### THE PROBLEM
Consider the entries given below. Count the lines that include "space" and give only the count.

### DATA TO EXAMINE

- - - - -

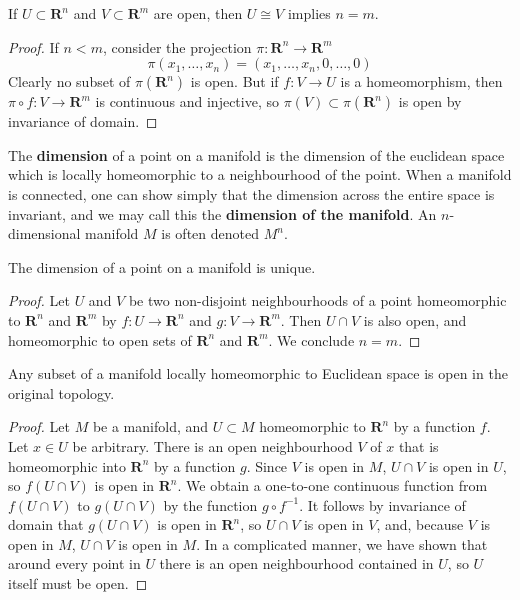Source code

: \begin{lemma}
    If $U \subset \mathbf{R}^n$ and $V \subset \mathbf{R}^m$ are open, then $U \cong V$ implies $n = m$.
\end{lemma}
\begin{proof}
    If $n < m$, consider the projection $\pi: \mathbf{R}^n \to \mathbf{R}^m$
    \[ \pi(x_1, \dots, x_n) = (x_1, \dots, x_n, 0, \dots, 0) \]
    Clearly no subset of $\pi(\mathbf{R}^n)$ is open. But if $f: V \to U$ is a homeomorphism, then $\pi \circ f: V \to \mathbf{R}^m$ is continuous and injective, so $\pi(V) \subset \pi(\mathbf{R}^n)$ is open by invariance of domain.
\end{proof}

The {\bf dimension} of a point on a manifold is the dimension of the euclidean space which is locally homeomorphic to a neighbourhood of the point. When a manifold is connected, one can show simply that the dimension across the entire space is invariant, and we may call this the {\bf dimension of the manifold}. An $n$-dimensional manifold $M$ is often denoted $M^n$.

\begin{corollary}
    The dimension of a point on a manifold is unique.
\end{corollary}
\begin{proof}
    Let $U$ and $V$ be two non-disjoint neighbourhoods of a point homeomorphic to $\mathbf{R}^n$ and $\mathbf{R}^m$ by $f:U \to \mathbf{R}^n$ and $g:V \to \mathbf{R}^m$. Then $U \cap V$ is also open, and homeomorphic to open sets of $\mathbf{R}^n$ and $\mathbf{R}^m$. We conclude $n = m$.
\end{proof}

\begin{theorem}
    Any subset of a manifold locally homeomorphic to Euclidean space is open in the original topology.
\end{theorem}
\begin{proof}
    Let $M$ be a manifold, and $U \subset M$ homeomorphic to $\mathbf{R}^n$ by a function $f$. Let $x \in U$ be arbitrary. There is an open neighbourhood $V$ of $x$ that is homeomorphic into $\mathbf{R}^n$ by a function $g$. Since $V$ is open in $M$, $U \cap V$ is open in $U$, so $f(U \cap V)$ is open in $\mathbf{R}^n$. We obtain a one-to-one continuous function from $f(U \cap V)$ to $g(U \cap V)$ by the function $g \circ f^{-1}$. It follows by invariance of domain that $g(U \cap V)$ is open in $\mathbf{R}^n$, so $U \cap V$ is open in $V$, and, because $V$ is open in $M$, $U \cap V$ is open in $M$. In a complicated manner, we have shown that around every point in $U$ there is an open neighbourhood contained in $U$, so $U$ itself must be open.
\end{proof}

- - - - -

### RESPONSE TO THE TASK
2